# Trailer pit question



## 24Buds (Dec 5, 2008)

Do you need license plate trailer tags on a BBQ pit trailer?


----------



## fireBoy (Jul 5, 2008)

yes, it is a trailer like every other.


----------



## 24Buds (Dec 5, 2008)

I figured, but see lots of them without tags. Just checking. Thanks


----------



## tdgal (Jun 16, 2009)

*Plates*

I had a pit without plates, hauled it from San Antonio, to Beaumont, and all over the greater Houston area. Never had a problem. My pit was under 5000lbs and was told I didn't need plates.
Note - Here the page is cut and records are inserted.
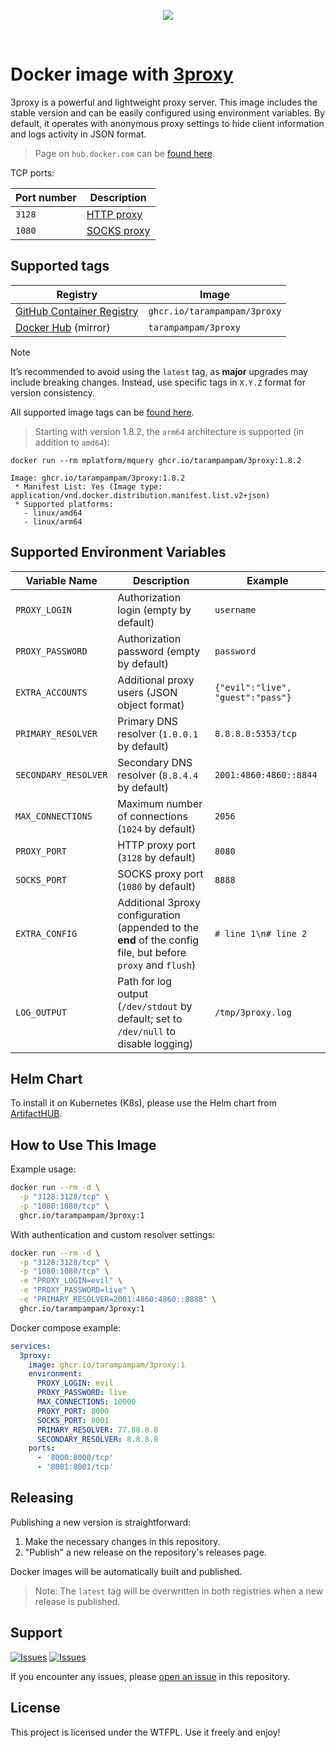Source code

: <p align="center">
  <a href="https://github.com/tarampampam/3proxy-docker#readme">
    <picture>
      <source media="(prefers-color-scheme: dark)" srcset="https://socialify.git.ci/tarampampam/3proxy-docker/image?description=1&font=Raleway&forks=1&issues=1&logo=https%3A%2F%2Fgithub.com%2Fuser-attachments%2Fassets%2F023186cf-b153-459c-8417-038fd87a2065&owner=1&pulls=1&pattern=Solid&stargazers=1&theme=Dark">
      <img align="center" src="https://socialify.git.ci/tarampampam/3proxy-docker/image?description=1&font=Raleway&forks=1&issues=1&logo=https%3A%2F%2Fgithub.com%2Fuser-attachments%2Fassets%2F023186cf-b153-459c-8417-038fd87a2065&owner=1&pulls=1&pattern=Solid&stargazers=1&theme=Light">
    </picture>
  </a>
</p>

<p align="center">
  <a href="https://github.com/tarampampam/3proxy-docker/actions"><img src="https://img.shields.io/github/actions/workflow/status/tarampampam/3proxy-docker/tests.yml?branch=master&maxAge=30&label=tests&logo=github&style=flat-square" alt="" /></a>
  <a href="https://github.com/tarampampam/3proxy-docker/actions"><img src="https://img.shields.io/github/actions/workflow/status/tarampampam/3proxy-docker/release.yml?maxAge=30&label=release&logo=github&style=flat-square" alt="" /></a>
  <a href="https://hub.docker.com/r/tarampampam/3proxy"><img src="https://img.shields.io/docker/pulls/tarampampam/3proxy.svg?maxAge=30&label=pulls&logo=docker&logoColor=white&style=flat-square" alt="" /></a>
  <a href="https://hub.docker.com/r/tarampampam/3proxy"><img src="https://img.shields.io/docker/image-size/tarampampam/3proxy/latest?maxAge=30&label=size&logo=docker&logoColor=white&style=flat-square" alt="" /></a>
  <a href="https://github.com/tarampampam/3proxy-docker/blob/master/LICENSE"><img src="https://img.shields.io/github/license/tarampampam/3proxy-docker.svg?maxAge=30&style=flat-square" alt="" /></a>
</p>

# Docker image with [3proxy][link_3proxy]

3proxy is a powerful and lightweight proxy server. This image includes the stable version and can be easily
configured using environment variables. By default, it operates with anonymous proxy settings to hide client
information and logs activity in JSON format.

> Page on `hub.docker.com` can be [found here][link_docker_hub].

TCP ports:

| Port number | Description                                             |
|-------------|---------------------------------------------------------|
| `3128`      | [HTTP proxy](https://3proxy.org/doc/man8/proxy.8.html)  |
| `1080`      | [SOCKS proxy](https://3proxy.org/doc/man8/socks.8.html) |

## Supported tags

| Registry                               | Image                        |
|----------------------------------------|------------------------------|
| [GitHub Container Registry][link_ghcr] | `ghcr.io/tarampampam/3proxy` |
| [Docker Hub][link_docker_hub] (mirror) | `tarampampam/3proxy`         |

> [!NOTE]
> It’s recommended to avoid using the `latest` tag, as **major** upgrades may include breaking changes.
> Instead, use specific tags in `X.Y.Z` format for version consistency.

All supported image tags can be [found here][link_docker_tags].

> Starting with version 1.8.2, the `arm64` architecture is supported (in addition to `amd64`):

```shell
docker run --rm mplatform/mquery ghcr.io/tarampampam/3proxy:1.8.2

Image: ghcr.io/tarampampam/3proxy:1.8.2
 * Manifest List: Yes (Image type: application/vnd.docker.distribution.manifest.list.v2+json)
 * Supported platforms:
   - linux/amd64
   - linux/arm64
```

## Supported Environment Variables

| Variable Name        | Description                                                                                                           | Example                           |
|----------------------|-----------------------------------------------------------------------------------------------------------------------|-----------------------------------|
| `PROXY_LOGIN`        | Authorization login (empty by default)                                                                                | `username`                        |
| `PROXY_PASSWORD`     | Authorization password (empty by default)                                                                             | `password`                        |
| `EXTRA_ACCOUNTS`     | Additional proxy users (JSON object format)                                                                           | `{"evil":"live", "guest":"pass"}` |
| `PRIMARY_RESOLVER`   | Primary DNS resolver (`1.0.0.1` by default)                                                                           | `8.8.8.8:5353/tcp`                |
| `SECONDARY_RESOLVER` | Secondary DNS resolver (`8.8.4.4` by default)                                                                         | `2001:4860:4860::8844`            |
| `MAX_CONNECTIONS`    | Maximum number of connections (`1024` by default)                                                                     | `2056`                            |
| `PROXY_PORT`         | HTTP proxy port (`3128` by default)                                                                                   | `8080`                            |
| `SOCKS_PORT`         | SOCKS proxy port (`1080` by default)                                                                                  | `8888`                            |
| `EXTRA_CONFIG`       | Additional 3proxy configuration (appended to the **end** of the config file, but before `proxy` and `flush`)          | `# line 1\n# line 2`              |
| `LOG_OUTPUT`         | Path for log output (`/dev/stdout` by default; set to `/dev/null` to disable logging)                                 | `/tmp/3proxy.log`                 |

## Helm Chart

To install it on Kubernetes (K8s), please use the Helm chart from [ArtifactHUB][artifact-hub].

[artifact-hub]:https://artifacthub.io/packages/helm/proxy-3proxy/proxy-3proxy

## How to Use This Image

Example usage:

```bash
docker run --rm -d \
  -p "3128:3128/tcp" \
  -p "1080:1080/tcp" \
  ghcr.io/tarampampam/3proxy:1
```

With authentication and custom resolver settings:

```bash
docker run --rm -d \
  -p "3128:3128/tcp" \
  -p "1080:1080/tcp" \
  -e "PROXY_LOGIN=evil" \
  -e "PROXY_PASSWORD=live" \
  -e "PRIMARY_RESOLVER=2001:4860:4860::8888" \
  ghcr.io/tarampampam/3proxy:1
```

Docker compose example:

```yaml
services:
  3proxy:
    image: ghcr.io/tarampampam/3proxy:1
    environment:
      PROXY_LOGIN: evil
      PROXY_PASSWORD: live
      MAX_CONNECTIONS: 10000
      PROXY_PORT: 8000
      SOCKS_PORT: 8001
      PRIMARY_RESOLVER: 77.88.8.8
      SECONDARY_RESOLVER: 8.8.8.8
    ports:
      - '8000:8000/tcp'
      - '8001:8001/tcp'
```

## Releasing

Publishing a new version is straightforward:

1. Make the necessary changes in this repository.
2. "Publish" a new release on the repository's releases page.

Docker images will be automatically built and published.

> Note: The `latest` tag will be overwritten in both registries when a new release is published.

## Support

[![Issues][badge_issues]][link_issues]
[![Issues][badge_pulls]][link_pulls]

If you encounter any issues, please [open an issue][link_create_issue] in this repository.

## License

This project is licensed under the WTFPL. Use it freely and enjoy!

[badge_issues]:https://img.shields.io/github/issues/tarampampam/3proxy-docker.svg?style=flat-square&maxAge=180
[badge_pulls]:https://img.shields.io/github/issues-pr/tarampampam/3proxy-docker.svg?style=flat-square&maxAge=180
[link_issues]:https://github.com/tarampampam/3proxy-docker/issues
[link_pulls]:https://github.com/tarampampam/3proxy-docker/pulls
[link_create_issue]:https://github.com/tarampampam/3proxy-docker/issues/new
[link_docker_tags]:https://hub.docker.com/r/tarampampam/3proxy/tags
[link_docker_hub]:https://hub.docker.com/r/tarampampam/3proxy/
[link_ghcr]:https://github.com/tarampampam/3proxy-docker/pkgs/container/3proxy
[link_3proxy]:https://github.com/3proxy/3proxy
Maybe I was just lucky, now I'm wondering maybe I'll look up in TxDot.


----------



## jdot7749 (Dec 1, 2008)

You need plates on all trailers but if the weight is less than 4 or 5 thou pounds and it's recreational you don't need a title to get plates.


----------



## BillyG (Oct 19, 2004)

I always just put my boat trailer one on.


----------



## tbone2374 (Feb 27, 2010)

No of course not... it's a BBQ PIT Man!!! Here's your sign!


----------



## Slimshady (Jan 11, 2005)

fireBoy said:


> yes, it is a trailer like every other.


For the sake of argument, because it has wheels its a trailer? Is a log splitter with wheels a trailer and require tags? Wouldn't think so.

I've heard the argument its not a trailer but a piece of equipment. Not saying its going to get you out of a ticket though.


----------



## tdgal (Jun 16, 2009)

Maybe if you build a pitt on a Lo-boy trailer it has tags. I had a pit only on wheels (walk around pit)????


----------



## CoastalOutfitters (Aug 20, 2004)

if it is big enough to block your truck tail lights deff. yes.

and do put both tail lights on it

i think thats where they draw the line on logsplitters and cement mixers and empty car haulers


----------



## tbone2374 (Feb 27, 2010)

I think officer discretion could enter into that citation!


----------